Conference: ACL 2026
arXiv: 2604.17358
Code: GitHub
Area: Audio and Speech
Keywords: Voice Assistant, Third-Party Interruption, Speaker Awareness, Hard Negative Mining, Semantic Shortcut Learning

TL;DR

Addressing the inability of voice assistants to distinguish Third-Party Interruptions (TPI) from primary user speech, this work proposes the TPI-Train dataset with 88K training instances and the TPI-Bench evaluation framework. Through a speaker-aware hard negative mining strategy, semantic shortcut learning is eliminated, forcing the model to rely on acoustic cues for interruption detection.

Background & Motivation

Background: Spoken Language Models (SLMs) have been widely deployed in real-world voice assistant scenarios, enabling human-like natural dialogue, but they are primarily designed for one-on-one interactions.

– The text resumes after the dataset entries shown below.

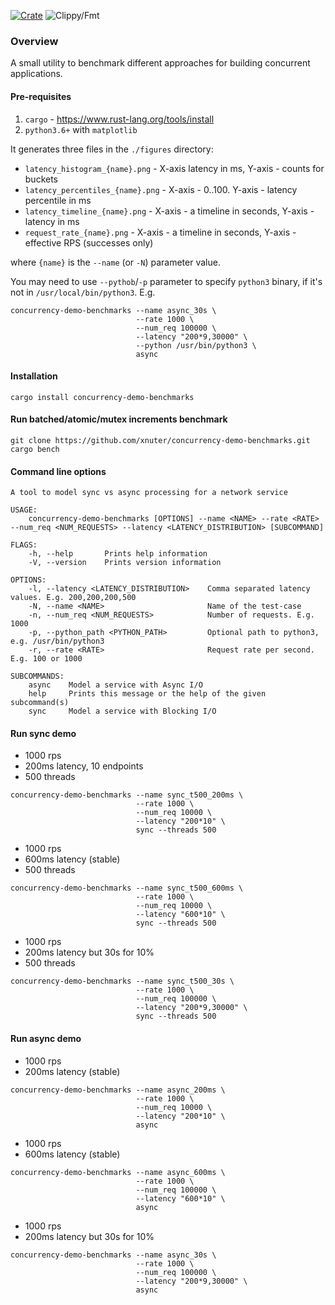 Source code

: [![Crate](https://img.shields.io/crates/v/concurrency-demo-benchmarks.svg)](https://crates.io/crates/concurrency-demo-benchmarks)
![Clippy/Fmt](https://github.com/xnuter/concurrency-demo-benchmarks/workflows/Clippy/Fmt/badge.svg)

### Overview

A small utility to benchmark different approaches for building concurrent applications.

#### Pre-requisites

1. `cargo` - https://www.rust-lang.org/tools/install
1. `python3.6+` with `matplotlib`

It generates three files in the `./figures` directory:

* `latency_histogram_{name}.png` - X-axis latency in ms, Y-axis - counts for buckets
* `latency_percentiles_{name}.png` - X-axis - 0..100. Y-axis - latency percentile in ms
* `latency_timeline_{name}.png` - X-axis - a timeline in seconds, Y-axis - latency in ms
* `request_rate_{name}.png` - X-axis - a timeline in seconds, Y-axis - effective RPS (successes only)

where `{name}` is the `--name` (or `-N`) parameter value.

You may need to use `--pythob`/`-p` parameter to specify `python3` binary, if it's not in `/usr/local/bin/python3`. E.g.

```
concurrency-demo-benchmarks --name async_30s \
                            --rate 1000 \
                            --num_req 100000 \
                            --latency "200*9,30000" \
                            --python /usr/bin/python3 \
                            async
```

#### Installation

```
cargo install concurrency-demo-benchmarks  
```


#### Run batched/atomic/mutex increments benchmark
```
git clone https://github.com/xnuter/concurrency-demo-benchmarks.git
cargo bench
```

#### Command line options

```
A tool to model sync vs async processing for a network service

USAGE:
    concurrency-demo-benchmarks [OPTIONS] --name <NAME> --rate <RATE> --num_req <NUM_REQUESTS> --latency <LATENCY_DISTRIBUTION> [SUBCOMMAND]

FLAGS:
    -h, --help       Prints help information
    -V, --version    Prints version information

OPTIONS:
    -l, --latency <LATENCY_DISTRIBUTION>    Comma separated latency values. E.g. 200,200,200,500
    -N, --name <NAME>                       Name of the test-case
    -n, --num_req <NUM_REQUESTS>            Number of requests. E.g. 1000
    -p, --python_path <PYTHON_PATH>         Optional path to python3, e.g. /usr/bin/python3
    -r, --rate <RATE>                       Request rate per second. E.g. 100 or 1000

SUBCOMMANDS:
    async    Model a service with Async I/O
    help     Prints this message or the help of the given subcommand(s)
    sync     Model a service with Blocking I/O

```
#### Run sync demo
* 1000 rps
* 200ms latency, 10 endpoints
* 500 threads
```
concurrency-demo-benchmarks --name sync_t500_200ms \
                            --rate 1000 \
                            --num_req 10000 \
                            --latency "200*10" \
                            sync --threads 500
```

* 1000 rps
* 600ms latency (stable)
* 500 threads
```
concurrency-demo-benchmarks --name sync_t500_600ms \
                            --rate 1000 \
                            --num_req 10000 \
                            --latency "600*10" \
                            sync --threads 500
```

* 1000 rps
* 200ms latency but 30s for 10%
* 500 threads
```
concurrency-demo-benchmarks --name sync_t500_30s \
                            --rate 1000 \
                            --num_req 100000 \
                            --latency "200*9,30000" \
                            sync --threads 500
```

#### Run async demo
* 1000 rps
* 200ms latency (stable)
```
concurrency-demo-benchmarks --name async_200ms \
                            --rate 1000 \
                            --num_req 10000 \
                            --latency "200*10" \
                            async
```

* 1000 rps
* 600ms latency (stable)
```
concurrency-demo-benchmarks --name async_600ms \
                            --rate 1000 \
                            --num_req 100000 \
                            --latency "600*10" \
                            async
```

* 1000 rps
* 200ms latency but 30s for 10%
```
concurrency-demo-benchmarks --name async_30s \
                            --rate 1000 \
                            --num_req 100000 \
                            --latency "200*9,30000" \
                            async
```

Limitations of Prior Work: In real life, third-party interruptions (e.g., bystander comments, background talk) frequently occur during user interactions with voice assistants. Current SLMs fail to distinguish these interruptions and blindly concatenate multi-speaker speech into a single continuous stream, leading to erroneous or nonsensical responses.

Key Challenge: A "semantic shortcut learning" phenomenon exists in multimodal speech data training—models tend to utilize semantic patterns in text (e.g., contradictions, topic shifts) to detect interruptions while ignoring acoustic signals (e.g., changes in speaker voice), making the models extremely fragile in semantically ambiguous scenarios.

Goal: To construct a comprehensive TPI-aware framework, including training data, evaluation benchmarks, and training strategies, enabling voice assistants to correctly identify and handle third-party interruptions.

Key Insight: Leveraging linguistic interruption classification systems, 26 real-world interruption scenarios are defined to systematically construct training and evaluation data.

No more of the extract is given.